• The VOIDRUNNER'S CODEX is coming! Explore new worlds, fight oppressive empires, fend off fearsome aliens, and wield deadly psionics with this comprehensive boxed set expansion for 5E and A5E!

Unhappy about the VT Announcement.

Really.

How many examples of software releases in the world can you cite that are bug free? Do you believe for even a femtosecond that bugs in software are inevitable? Or do you understand that bugs are simply a cost effective drawback that companies don't iron out because they've created a market condition where consumers will tolerate them?

I have an extremely low tolerance for buggy software and poor website design and implementation. The only reason for it is laziness and incompetence. Companies have somehow duped the public into believing and accepting this status quo, when in fact the reality is that a bug-free application isn't impossible, it's just far more expensive to produce and becomes less cost effective to iron out the bugs than it is to simply lose 0.1% of sales because of people like me.

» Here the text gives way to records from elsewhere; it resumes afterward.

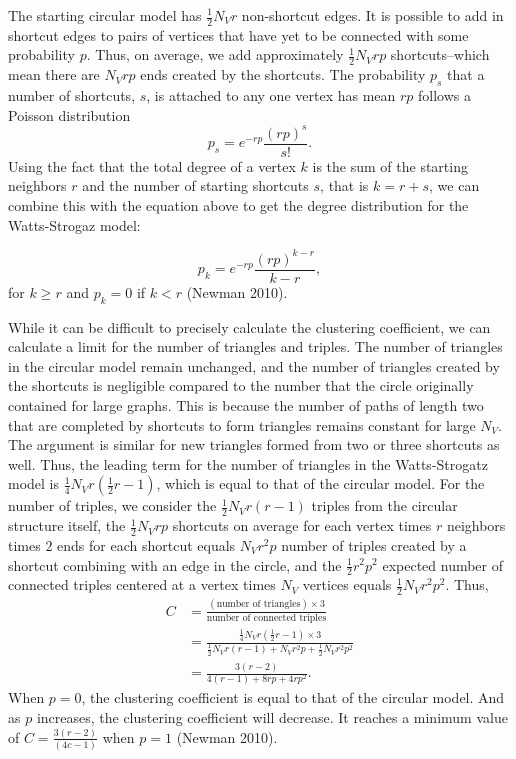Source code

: \documentclass[12pt,twoside]{amherstthesis}
\begin{document}
  The starting circular model has \(\frac {1} {2} N_{V}r\) non-shortcut
  edges. It is possible to add in shortcut edges to pairs of vertices that
  have yet to be connected with some probability \(p\). Thus, on average,
  we add approximately \(\frac {1} {2} N_{V}rp\) shortcuts--which mean
  there are \(N_{V}rp\) ends created by the shortcuts. The probability
  \(p_{s}\) that a number of shortcuts, \(s\), is attached to any one
  vertex has mean \(rp\) follows a Poisson distribution
  \[p_{s} = e^{-rp} \frac {(rp)^{s}} {s!}.\] Using the fact that the total
  degree of a vertex \(k\) is the sum of the starting neighbors \(r\) and
  the number of starting shortcuts \(s\), that is \(k = r + s\), we can
  combine this with the equation above to get the degree distribution for
  the Watts-Strogaz model:
  
  \[p_{k} = e^{-rp}\frac {(rp)^{k - r}} {k - r},\] for \(k \geq r\) and
  \(p_{k} = 0\) if \(k < r\) (Newman 2010).
  
  While it can be difficult to precisely calculate the clustering
  coefficient, we can calculate a limit for the number of triangles and
  triples. The number of triangles in the circular model remain unchanged,
  and the number of triangles created by the shortcuts is negligible
  compared to the number that the circle originally contained for large
  graphs. This is because the number of paths of length two that are
  completed by shortcuts to form triangles remains constant for large
  \(N_{V}\). The argument is similar for new triangles formed from two or
  three shortcuts as well. Thus, the leading term for the number of
  triangles in the Watts-Strogatz model is
  \(\frac {1} {4} N_{V}r \left(\frac {1} {2} r - 1 \right)\), which is
  equal to that of the circular model. For the number of triples, we
  consider the \(\frac {1} {2} N_{V} r(r - 1)\) triples from the circular
  structure itself, the \(\frac {1} {2}N_{V}rp\) shortcuts on average for
  each vertex times \(r\) neighbors times \(2\) ends for each shortcut
  equals \(N_{V}r^{2}p\) number of triples created by a shortcut combining
  with an edge in the circle, and the \(\frac {1} {2} r^{2} p^2\) expected
  number of connected triples centered at a vertex times \(N_{V}\)
  vertices equals \(\frac {1} {2} N_{V} r^{2} p^2\). Thus, \[
  \begin{aligned}
  C &= \frac {(\text{number of triangles}) \times 3} {\text{number of connected triples}}  \\
  &= \frac {\frac {1} {4} N_{V} r \left(\frac {1} {2} r - 1 \right) \times 3} {\frac {1} {2} N_{V} r(r - 1) + N_{V}r^{2}p + \frac {1} {2} N_{V} r^{2} p^2} \\
  &= \frac{3(r - 2)} {4(r - 1)+8rp + 4rp^{2}}.
  \end{aligned}
  \] When \(p = 0\), the clustering coefficient is equal to that of the
  circular model. And as \(p\) increases, the clustering coefficient will
  decrease. It reaches a minimum value of
  \(C = \frac {3(r - 2)} {(4c - 1)}\) when \(p = 1\) (Newman 2010).
  
\end{document}
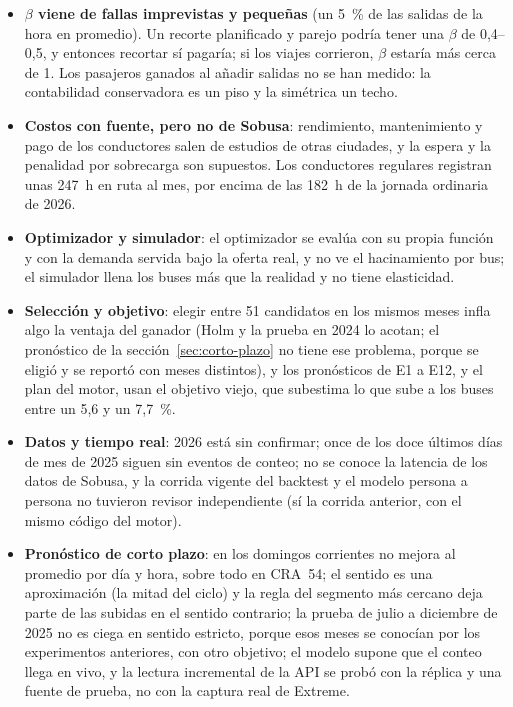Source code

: \begin{itemize}
  \item \textbf{$\beta$ viene de fallas imprevistas y pequeñas} (un 5~\% de las salidas de la hora en promedio). Un
        recorte planificado y parejo podría tener una $\beta$ de 0,4--0,5, y entonces recortar sí pagaría; si los viajes
         corrieron, $\beta$ estaría más cerca de 1. Los pasajeros ganados al añadir salidas no se han
        medido: la contabilidad conservadora es un piso y la simétrica un techo.
  \item \textbf{Costos con fuente, pero no de Sobusa}: rendimiento, mantenimiento y pago de los conductores salen de
        estudios de otras ciudades, y la espera y la penalidad por sobrecarga son supuestos. Los conductores regulares
        registran unas 247~h en ruta al mes, por encima de las 182~h de la jornada ordinaria de 2026.
  \item \textbf{Optimizador y simulador}: el optimizador se evalúa con su propia función y con la demanda servida bajo la
        oferta real, y no ve el hacinamiento por bus; el simulador llena los buses más que la realidad y no tiene
        elasticidad.
  \item \textbf{Selección y objetivo}: elegir entre 51 candidatos en los mismos meses infla algo la ventaja del ganador
        (Holm y la prueba en 2024 lo acotan; el pronóstico de la sección~\ref{sec:corto-plazo} no tiene ese
        problema, porque se eligió y se reportó con meses distintos), y los pronósticos de E1 a E12, y el plan del
        motor, usan el objetivo
        viejo, que subestima lo que sube a los buses entre un 5,6 y un 7,7~\%.
  \item \textbf{Datos y tiempo real}: 2026 está sin confirmar; once de los doce últimos días de mes de 2025 siguen sin
        eventos de conteo; no se conoce la latencia de los datos de Sobusa, y la corrida vigente del backtest y el modelo
        persona a persona no tuvieron revisor independiente (sí la corrida anterior, con el mismo código del motor).
  \item \textbf{Pronóstico de corto plazo}: en los domingos corrientes no mejora al promedio por día y hora, sobre
        todo en CRA~54; el sentido es una aproximación (la mitad del ciclo) y la regla del
        segmento más cercano deja parte de las subidas en el sentido contrario; la prueba de julio a diciembre de
        2025 no es ciega en sentido estricto, porque esos meses se conocían por los experimentos anteriores, con
        otro objetivo; el modelo supone que el conteo llega en vivo, y la lectura incremental de la API se probó con
        la réplica y una fuente de prueba, no con la captura real de Extreme.
\end{itemize}
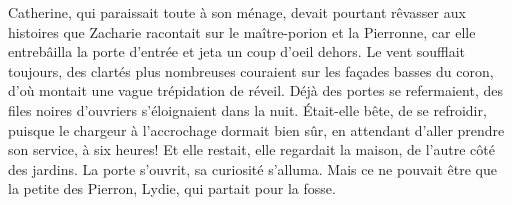 \documentclass[12pt]{orbotech}
\begin{document}
Catherine, qui paraissait toute à son ménage, devait pourtant rêvasser
aux histoires que Zacharie racontait sur le maître-porion et la
Pierronne, car elle entrebâilla la porte d'entrée et jeta un coup
d'oeil dehors.  Le vent soufflait toujours, des clartés plus
nombreuses couraient sur les façades basses du coron, d'où montait une
vague trépidation de réveil.  Déjà des portes se refermaient, des
files noires d'ouvriers s'éloignaient dans la nuit.  Était-elle bête,
de se refroidir, puisque le chargeur à l'accrochage dormait bien sûr,
en attendant d'aller prendre son service, à six heures! Et elle
restait, elle regardait la maison, de l'autre côté des jardins.  La
porte s'ouvrit, sa curiosité s'alluma.  Mais ce ne pouvait être que la
petite des Pierron, Lydie, qui partait pour la fosse.



\end{document}
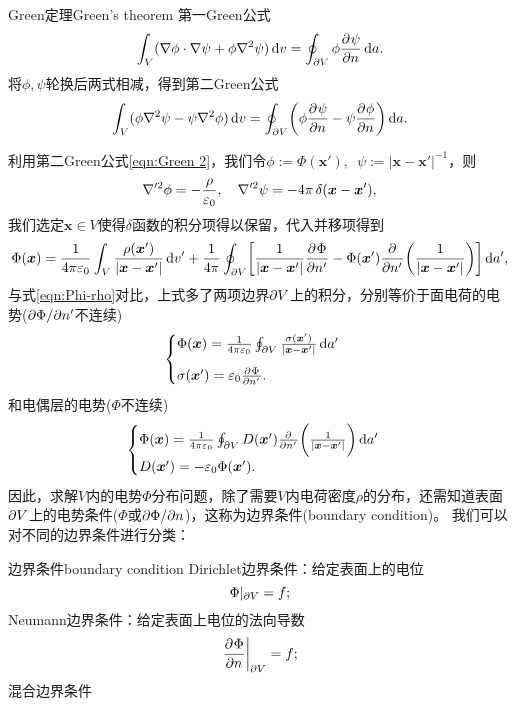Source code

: \begin{theorem}{Green定理}{Green's theorem}
    第一Green公式
    \begin{equation}
        \label{eqn:Green 1}
        \int_V(\nabla\phi\cdot\nabla\psi+\phi\nabla^2\psi)\mathop{}\!\mathrm{d} v=\oint_{\partial V}\phi\frac{\partial^{{}}\psi}{\partial{n}^{{}}}\mathop{}\!\mathrm{d} a.
    \end{equation}
    将$\phi,\psi$轮换后两式相减，得到第二Green公式
    \begin{equation}
        \label{eqn:Green 2}
        \int_V(\phi\nabla^2\psi-\psi\nabla^2\phi)\mathop{}\!\mathrm{d} v=\oint_{\partial V}\biggl(\phi\frac{\partial^{{}}\psi}{\partial{n}^{{}}}-\psi\frac{\partial^{{}}\phi}{\partial{n}^{{}}}\biggr)\mathop{}\!\mathrm{d} a.
    \end{equation}
\end{theorem}

利用第二Green公式\eqref{eqn:Green 2}，我们令$\phi:=\Phi(\bm x'),\enspace\psi:=|\bm x-\bm x'|^{-1}$，则
\[
    \nabla'^2\phi=-\frac{\rho}{\varepsilon_0},\quad\nabla'^2\psi=-4\pi\mathop{}\!\delta(\bm x-\bm x'),
\]
我们选定$\bm x\in V$使得$\delta$函数的积分项得以保留，代入并移项得到
\begin{equation}
    \label{eqn:Phi-rho with boundary}
        \Phi(\bm x)=\frac1{4\pi\varepsilon_0}\int_V\frac{\rho(\bm x')}{|\bm x-\bm x'|}\mathop{}\!\mathrm{d} v'+\frac1{4\pi}\oint_{\partial V}\biggl[\frac1{|\bm x-\bm x'|}\frac{\partial^{{}}\Phi}{\partial{n'}^{{}}}-\Phi(\bm x')\frac{\partial^{{}}}{\partial{n'}^{{}}}\biggl(\frac1{|\bm x-\bm x'|}\biggr)\biggr]\mathop{}\!\mathrm{d} a',
\end{equation}
与式\eqref{eqn:Phi-rho}对比，上式多了两项边界$\partial V$上的积分，分别等价于面电荷的电势($\partial\Phi/\partial n'$不连续)
\[
    \begin{cases}
        \Phi(\bm x)=\frac1{4\pi\varepsilon_0}\oint_{\partial V}\frac{\sigma(\bm x')}{|\bm x-\bm x'|}\mathop{}\!\mathrm{d} a'\\[2ex]
        \sigma(\bm x')=\varepsilon_0\frac{\partial^{{}}\Phi}{\partial{n'}^{{}}}.
    \end{cases}
\]
和电偶层的电势($\Phi$不连续)
\[
    \begin{cases}
        \Phi(\bm x)=\frac1{4\pi\varepsilon_0}\oint_{\partial V}D(\bm x')\frac{\partial^{{}}}{\partial{n'}^{{}}}\biggl(\frac1{|\bm x-\bm x'|}\biggr)\mathop{}\!\mathrm{d} a'\\
        D(\bm x')=-\varepsilon_0\Phi(\bm x').
    \end{cases}
\]
因此，求解$V$内的电势$\Phi$分布问题，除了需要$V$内电荷密度$\rho$的分布，还需知道表面$\partial V$上的电势条件($\Phi$或$\partial\Phi/\partial n$)，这称为边界条件(boundary condition)。
我们可以对不同的边界条件进行分类：
\begin{definition}{边界条件}{boundary condition}
    Dirichlet边界条件：给定表面上的电位
    \[
        \Phi|_{\partial V}=f;
    \]
    Neumann边界条件：给定表面上电位的法向导数
    \[
        \left.\frac{\partial^{{}}\Phi}{\partial{n}^{{}}}\right\rvert_{\partial V}=f;
    \]
    混合边界条件
\end{definition}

If people weren't so tolerant of buggy, crappy, amateur-hour efforts, then do you really think that companies would attempt to force such product down our throats? If people didn't buy this stuff, companies would make more of an effort and we'd live in a far less buggy world.

But we don't and so we get things like the Character Builder, Monster Builder, GleeMax and now this weak-sauce VTT. Vote with your wallet by not giving WotC money and you can bet they'll either quit producing low-quality digital content altogether, or they'll up their game and actually make the effort to produce something worth paying for.

Actually, being somewhat of an expert on this subject, I'm afraid I have to tell you that your notions of what is and isn't possible in the software world are not in line with the actual facts of the situation. There are various ways of defining the complexity of software. Regardless of which measures you use what you will find is that said complexity grows in a geometric fashion as any software incorporates more functionality. Beyond that even the 'simplest' seeming user applications incorporate vast amounts of code indirectly. For instance the Linux kernel includes several MILLION lines of source code. That makes it easily larger than the largest textual works ever written by man. Nobody fully understands these large bulks of code or all of the interactions that can happen. Many of these interactions are extremely rare and cannot feasibly be produced on demand by any testing framework.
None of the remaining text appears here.